As we continue to move through our Messy Church series in 1 Corinthians, we come to a text that challenges us to consider if we are humbling imitating our Savior. As Paul writes, he is helping the Corinthians to see that: As servants of Jesus we are called to imitate the humility of Jesus in our lives.
- We are Servants and Stewards of Christ: v.1
Immediately, Paul helps us to see the attitude and the role that we are to play in God’s Kingdom is tied to us being servants and stewards. We are servants because we doubly belong to God. In this, we mean that God has both created us as well as purchased us from sin. As stewards, we are entrusted with the gospel. Think about this, the most amazing treasure in the world is what God has entrusted to our care!
- Servants are Judged and Commended by God: v.2-5
Paul then moves to the aspect of judgment and commendation. It’s crucial for us to see what Paul is driving at here, especially in our current social context.

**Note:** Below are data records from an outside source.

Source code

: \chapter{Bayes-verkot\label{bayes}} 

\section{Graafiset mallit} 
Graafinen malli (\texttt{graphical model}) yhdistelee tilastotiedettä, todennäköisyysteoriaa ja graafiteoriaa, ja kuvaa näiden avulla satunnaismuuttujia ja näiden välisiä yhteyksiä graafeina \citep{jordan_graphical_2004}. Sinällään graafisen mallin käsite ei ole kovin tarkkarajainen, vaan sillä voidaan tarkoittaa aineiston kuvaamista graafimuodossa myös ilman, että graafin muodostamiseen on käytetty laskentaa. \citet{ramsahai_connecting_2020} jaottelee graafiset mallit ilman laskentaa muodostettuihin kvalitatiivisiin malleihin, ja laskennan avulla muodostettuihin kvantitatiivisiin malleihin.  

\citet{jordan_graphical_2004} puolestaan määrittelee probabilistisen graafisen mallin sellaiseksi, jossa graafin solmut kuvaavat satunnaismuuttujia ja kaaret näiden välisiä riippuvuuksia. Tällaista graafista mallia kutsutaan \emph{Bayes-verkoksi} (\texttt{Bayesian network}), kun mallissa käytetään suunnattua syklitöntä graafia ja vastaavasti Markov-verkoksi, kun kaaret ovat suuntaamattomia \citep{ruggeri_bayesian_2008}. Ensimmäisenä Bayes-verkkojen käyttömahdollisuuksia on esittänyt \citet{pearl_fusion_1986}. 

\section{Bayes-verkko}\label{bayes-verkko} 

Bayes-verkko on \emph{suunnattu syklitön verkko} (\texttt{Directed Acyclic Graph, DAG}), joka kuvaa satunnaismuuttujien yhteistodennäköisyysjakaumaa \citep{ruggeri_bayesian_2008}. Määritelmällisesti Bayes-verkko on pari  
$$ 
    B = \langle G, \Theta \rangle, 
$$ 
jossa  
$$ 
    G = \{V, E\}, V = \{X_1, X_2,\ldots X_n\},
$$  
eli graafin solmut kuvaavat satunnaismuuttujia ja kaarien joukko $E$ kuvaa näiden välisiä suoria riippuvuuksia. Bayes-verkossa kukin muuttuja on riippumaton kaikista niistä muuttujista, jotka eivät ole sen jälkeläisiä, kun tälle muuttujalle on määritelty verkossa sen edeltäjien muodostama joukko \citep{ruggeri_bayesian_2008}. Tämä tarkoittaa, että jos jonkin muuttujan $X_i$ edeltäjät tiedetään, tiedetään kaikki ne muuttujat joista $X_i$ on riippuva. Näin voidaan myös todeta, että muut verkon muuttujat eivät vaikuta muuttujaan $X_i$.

So often, we want to avoid any sense or feeling of judgment whatsoever. Yet, the Scriptures are pointing us to some really important truths with respect to judgment. Paul makes clear that we are not judged by others or by ourselves. Now, he’s not saying that it will never happen, but that those judgments don’t carry any weight. Yet so often, those judgments carry too much weight in our life. What Paul does go on to say is that we are judged by God. If this statement hung in isolation, it would be quite terrifying. But it doesn’t because God chose to place His judgment upon Christ, thus freeing us from the wrath that we deserve. We must be honest about the reality of judgment, but we are also freed from the judgment of others and ourselves.
- Servants are Not Arrogant Toward Others: v.6-8
In speaking about the Corinthians, Paul gives us a few crucial items that help us to humbly imitate Jesus. Here we see that we are to value and care for all people, not simply those that we choose to esteem. Then we see that Paul confronts the idea that we have anything to boast in, because anything good in us, has come from God! This too cultivates humility as we realize that the only thing we can lay claim to is our sin. Finally, we see that we have not arrived, but are required to continue to press on in the Lord.
- Servants are Humbled by God: v.9-13
In stunning contrast to the previous verses, we see that we are humbled by God. These verses are difficult to read as we’re confronted with the humbling that comes from God. The sentence of death; living as fools for Jesus and understanding that we are the scum of the world all point to this truth. While difficult, these truths bring us back to a place of humility and dependency upon Jesus.
- Servants Appeal to Jesus: v.14-21
In the final verses, we see an appeal to point others to Jesus. Essentially, what Paul is advocating for is biblical discipleship. He is encouraging the church to corporately point one another toward Jesus. One of the things that we talked about on Sunday was encouraging folks toward a 1-to-1 discipleship. This means that you find someone else and commit to reading the Scriptures together for the sole purpose of pointing one another toward Jesus. If you’re not sure what this may look like, certainly feel free to reach out to us and we would love to help you move forward in this. Another resource we would highly recommend is Mark Dever’s book Discipling.
As we closed our time, we did so by asking a few questions. As always, I want to include those here for you to review and consider.
1 Do I have the heart attitude of a servant?
2 Do I see my role as a steward or as something different?
3 Will I choose to not worry about the judgment of others or myself, and only be concerned with the judgment of God?
4 Am I arrogant in my estimation of self? In what ways can I respond in humility and graciousness?
5 Am I willing to live under the sentence of death for the glory of Christ?
6 Am I willing to model and imitate Jesus for the sake of discipleship?